▼

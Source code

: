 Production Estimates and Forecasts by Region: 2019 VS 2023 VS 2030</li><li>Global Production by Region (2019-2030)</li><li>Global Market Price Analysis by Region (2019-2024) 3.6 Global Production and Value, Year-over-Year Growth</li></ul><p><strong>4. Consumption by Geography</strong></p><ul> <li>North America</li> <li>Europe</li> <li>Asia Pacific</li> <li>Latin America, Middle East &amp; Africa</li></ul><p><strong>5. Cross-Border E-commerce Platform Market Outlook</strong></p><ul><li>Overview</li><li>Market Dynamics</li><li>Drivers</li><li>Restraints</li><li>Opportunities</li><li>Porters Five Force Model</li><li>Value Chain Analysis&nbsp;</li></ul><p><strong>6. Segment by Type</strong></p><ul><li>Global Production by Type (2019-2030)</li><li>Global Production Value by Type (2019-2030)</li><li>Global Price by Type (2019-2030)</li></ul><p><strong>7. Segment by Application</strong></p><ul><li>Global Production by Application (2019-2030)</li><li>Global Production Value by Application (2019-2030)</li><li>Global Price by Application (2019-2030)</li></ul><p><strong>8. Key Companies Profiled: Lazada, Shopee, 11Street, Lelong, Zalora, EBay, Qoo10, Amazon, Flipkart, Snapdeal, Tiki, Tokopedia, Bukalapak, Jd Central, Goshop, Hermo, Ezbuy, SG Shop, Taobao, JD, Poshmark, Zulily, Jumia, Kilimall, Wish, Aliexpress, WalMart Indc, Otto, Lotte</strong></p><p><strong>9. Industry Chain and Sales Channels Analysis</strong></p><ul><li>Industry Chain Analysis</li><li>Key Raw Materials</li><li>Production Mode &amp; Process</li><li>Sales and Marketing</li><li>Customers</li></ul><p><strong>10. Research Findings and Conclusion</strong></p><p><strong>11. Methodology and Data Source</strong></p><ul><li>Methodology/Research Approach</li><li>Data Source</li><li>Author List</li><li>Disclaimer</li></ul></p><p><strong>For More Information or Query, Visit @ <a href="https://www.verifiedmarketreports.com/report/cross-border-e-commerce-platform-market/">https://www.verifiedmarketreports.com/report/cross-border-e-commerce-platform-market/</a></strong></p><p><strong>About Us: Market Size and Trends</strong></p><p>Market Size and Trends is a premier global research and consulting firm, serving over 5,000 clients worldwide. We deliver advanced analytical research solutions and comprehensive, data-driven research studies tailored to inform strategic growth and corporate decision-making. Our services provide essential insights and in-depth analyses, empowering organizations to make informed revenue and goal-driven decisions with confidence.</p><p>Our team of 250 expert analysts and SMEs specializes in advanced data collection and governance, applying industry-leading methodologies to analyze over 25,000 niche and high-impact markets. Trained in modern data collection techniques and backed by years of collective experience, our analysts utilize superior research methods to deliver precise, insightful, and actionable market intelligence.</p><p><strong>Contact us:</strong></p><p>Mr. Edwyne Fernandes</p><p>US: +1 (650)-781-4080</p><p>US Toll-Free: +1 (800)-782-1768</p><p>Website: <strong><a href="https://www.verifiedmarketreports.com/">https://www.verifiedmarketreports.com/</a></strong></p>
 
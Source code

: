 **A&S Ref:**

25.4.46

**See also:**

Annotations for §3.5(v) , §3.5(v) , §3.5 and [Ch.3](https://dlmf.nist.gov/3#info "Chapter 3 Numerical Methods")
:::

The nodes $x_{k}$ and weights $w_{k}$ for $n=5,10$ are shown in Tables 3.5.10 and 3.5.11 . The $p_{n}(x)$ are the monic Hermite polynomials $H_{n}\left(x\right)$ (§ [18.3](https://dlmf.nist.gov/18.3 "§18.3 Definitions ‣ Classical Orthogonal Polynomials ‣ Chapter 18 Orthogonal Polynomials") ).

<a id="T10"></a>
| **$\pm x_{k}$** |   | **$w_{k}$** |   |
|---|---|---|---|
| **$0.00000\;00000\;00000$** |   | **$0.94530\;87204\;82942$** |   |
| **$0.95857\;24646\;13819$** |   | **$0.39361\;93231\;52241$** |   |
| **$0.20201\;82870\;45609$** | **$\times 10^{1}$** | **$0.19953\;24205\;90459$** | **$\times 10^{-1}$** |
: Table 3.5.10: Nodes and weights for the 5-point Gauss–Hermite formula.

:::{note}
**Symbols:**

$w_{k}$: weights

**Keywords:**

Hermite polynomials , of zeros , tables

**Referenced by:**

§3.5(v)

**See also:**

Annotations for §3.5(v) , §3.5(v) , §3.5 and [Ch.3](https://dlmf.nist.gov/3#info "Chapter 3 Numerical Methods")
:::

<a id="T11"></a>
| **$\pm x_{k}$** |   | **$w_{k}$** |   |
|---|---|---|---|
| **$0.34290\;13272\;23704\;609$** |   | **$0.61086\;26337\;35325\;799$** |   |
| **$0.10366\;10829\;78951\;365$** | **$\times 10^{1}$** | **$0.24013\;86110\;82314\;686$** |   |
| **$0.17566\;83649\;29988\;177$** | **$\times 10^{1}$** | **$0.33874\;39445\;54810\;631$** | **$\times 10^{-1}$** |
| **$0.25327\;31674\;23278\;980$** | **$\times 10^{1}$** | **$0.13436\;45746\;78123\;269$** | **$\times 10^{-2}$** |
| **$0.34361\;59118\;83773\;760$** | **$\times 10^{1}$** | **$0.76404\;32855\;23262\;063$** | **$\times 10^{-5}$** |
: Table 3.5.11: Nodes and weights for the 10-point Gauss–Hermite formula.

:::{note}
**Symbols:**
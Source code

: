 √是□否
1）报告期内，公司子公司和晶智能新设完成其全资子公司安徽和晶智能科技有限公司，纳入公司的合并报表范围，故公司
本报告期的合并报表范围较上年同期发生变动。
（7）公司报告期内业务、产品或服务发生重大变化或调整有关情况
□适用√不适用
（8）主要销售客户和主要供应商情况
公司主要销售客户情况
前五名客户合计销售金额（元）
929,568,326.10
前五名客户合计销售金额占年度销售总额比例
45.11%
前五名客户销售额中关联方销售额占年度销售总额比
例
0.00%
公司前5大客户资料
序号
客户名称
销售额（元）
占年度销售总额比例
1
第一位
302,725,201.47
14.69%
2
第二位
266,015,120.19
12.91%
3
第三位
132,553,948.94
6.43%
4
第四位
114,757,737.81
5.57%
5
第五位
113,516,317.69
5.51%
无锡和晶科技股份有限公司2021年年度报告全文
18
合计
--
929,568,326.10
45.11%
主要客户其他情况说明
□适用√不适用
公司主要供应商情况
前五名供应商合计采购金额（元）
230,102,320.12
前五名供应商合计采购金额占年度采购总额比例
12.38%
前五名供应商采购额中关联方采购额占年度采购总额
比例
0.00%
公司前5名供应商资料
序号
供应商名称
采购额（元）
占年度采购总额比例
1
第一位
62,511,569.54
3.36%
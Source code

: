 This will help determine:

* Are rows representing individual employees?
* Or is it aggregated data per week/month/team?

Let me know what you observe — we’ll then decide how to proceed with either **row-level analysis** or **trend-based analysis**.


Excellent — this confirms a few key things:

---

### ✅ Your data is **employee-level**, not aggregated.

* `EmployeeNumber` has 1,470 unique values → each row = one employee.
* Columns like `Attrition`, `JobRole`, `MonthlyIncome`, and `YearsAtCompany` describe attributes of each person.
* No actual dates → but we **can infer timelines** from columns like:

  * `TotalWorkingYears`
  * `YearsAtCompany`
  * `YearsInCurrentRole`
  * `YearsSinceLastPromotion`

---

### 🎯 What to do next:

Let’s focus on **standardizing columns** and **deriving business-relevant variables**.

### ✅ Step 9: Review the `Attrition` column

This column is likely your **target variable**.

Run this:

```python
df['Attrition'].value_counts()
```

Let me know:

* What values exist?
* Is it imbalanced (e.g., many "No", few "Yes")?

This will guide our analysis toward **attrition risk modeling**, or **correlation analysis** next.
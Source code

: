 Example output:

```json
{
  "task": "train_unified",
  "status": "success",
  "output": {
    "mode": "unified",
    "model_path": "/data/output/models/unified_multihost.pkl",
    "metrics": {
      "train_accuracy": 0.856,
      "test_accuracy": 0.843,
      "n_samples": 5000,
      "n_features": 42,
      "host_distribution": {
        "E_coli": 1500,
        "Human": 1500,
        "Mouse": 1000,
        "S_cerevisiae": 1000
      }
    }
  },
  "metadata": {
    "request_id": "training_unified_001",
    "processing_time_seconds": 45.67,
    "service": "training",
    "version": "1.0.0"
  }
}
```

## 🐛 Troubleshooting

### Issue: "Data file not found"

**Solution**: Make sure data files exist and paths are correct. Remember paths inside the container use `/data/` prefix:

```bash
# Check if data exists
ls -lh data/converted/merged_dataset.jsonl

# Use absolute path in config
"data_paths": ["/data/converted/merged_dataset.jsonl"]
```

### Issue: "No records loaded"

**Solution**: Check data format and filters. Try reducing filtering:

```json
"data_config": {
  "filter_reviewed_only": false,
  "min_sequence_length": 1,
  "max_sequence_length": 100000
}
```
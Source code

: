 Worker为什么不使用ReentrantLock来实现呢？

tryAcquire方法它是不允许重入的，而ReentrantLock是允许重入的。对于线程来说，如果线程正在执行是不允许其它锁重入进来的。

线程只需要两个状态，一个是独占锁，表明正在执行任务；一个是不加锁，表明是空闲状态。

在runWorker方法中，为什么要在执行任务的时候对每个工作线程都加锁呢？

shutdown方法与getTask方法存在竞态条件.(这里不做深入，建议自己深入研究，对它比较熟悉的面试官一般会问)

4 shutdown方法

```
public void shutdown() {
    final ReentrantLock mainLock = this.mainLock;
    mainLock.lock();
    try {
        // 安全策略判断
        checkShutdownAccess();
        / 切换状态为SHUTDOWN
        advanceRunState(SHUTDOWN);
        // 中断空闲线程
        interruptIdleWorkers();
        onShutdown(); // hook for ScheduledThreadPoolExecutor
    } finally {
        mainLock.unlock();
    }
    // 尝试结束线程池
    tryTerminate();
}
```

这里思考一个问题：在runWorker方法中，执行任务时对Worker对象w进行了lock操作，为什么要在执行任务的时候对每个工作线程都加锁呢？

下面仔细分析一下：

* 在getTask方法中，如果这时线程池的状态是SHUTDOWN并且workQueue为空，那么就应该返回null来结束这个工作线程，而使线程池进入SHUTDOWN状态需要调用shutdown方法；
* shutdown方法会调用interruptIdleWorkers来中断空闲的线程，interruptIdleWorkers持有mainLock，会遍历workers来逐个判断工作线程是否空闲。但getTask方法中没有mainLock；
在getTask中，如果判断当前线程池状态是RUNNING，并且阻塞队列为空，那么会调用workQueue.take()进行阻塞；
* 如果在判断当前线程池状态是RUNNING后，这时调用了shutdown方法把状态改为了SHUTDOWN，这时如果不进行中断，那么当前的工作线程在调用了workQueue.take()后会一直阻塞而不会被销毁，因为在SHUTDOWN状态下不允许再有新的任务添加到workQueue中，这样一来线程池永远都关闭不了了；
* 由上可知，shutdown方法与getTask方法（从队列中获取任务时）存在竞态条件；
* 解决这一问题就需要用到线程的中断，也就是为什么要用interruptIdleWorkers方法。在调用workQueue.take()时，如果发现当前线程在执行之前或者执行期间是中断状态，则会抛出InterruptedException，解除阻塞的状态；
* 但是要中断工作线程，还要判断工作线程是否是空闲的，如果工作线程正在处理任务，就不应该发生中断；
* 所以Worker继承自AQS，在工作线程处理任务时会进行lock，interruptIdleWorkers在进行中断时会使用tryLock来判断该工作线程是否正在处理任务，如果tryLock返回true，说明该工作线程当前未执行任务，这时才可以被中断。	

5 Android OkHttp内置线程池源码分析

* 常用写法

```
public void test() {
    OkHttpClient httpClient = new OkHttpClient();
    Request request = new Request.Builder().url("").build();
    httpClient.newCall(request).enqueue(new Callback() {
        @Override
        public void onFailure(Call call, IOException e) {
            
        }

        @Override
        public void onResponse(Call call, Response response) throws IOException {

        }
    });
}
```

▲

**ASSIGNMENT:** Which of the lines above hold the string "public"? Pick each of them out.

**EXERCISE RESULT:**
public void shutdown() {
public void test() {
        public void onFailure(Call call, IOException e) {
        public void onResponse(Call call, Response response) throws IOException {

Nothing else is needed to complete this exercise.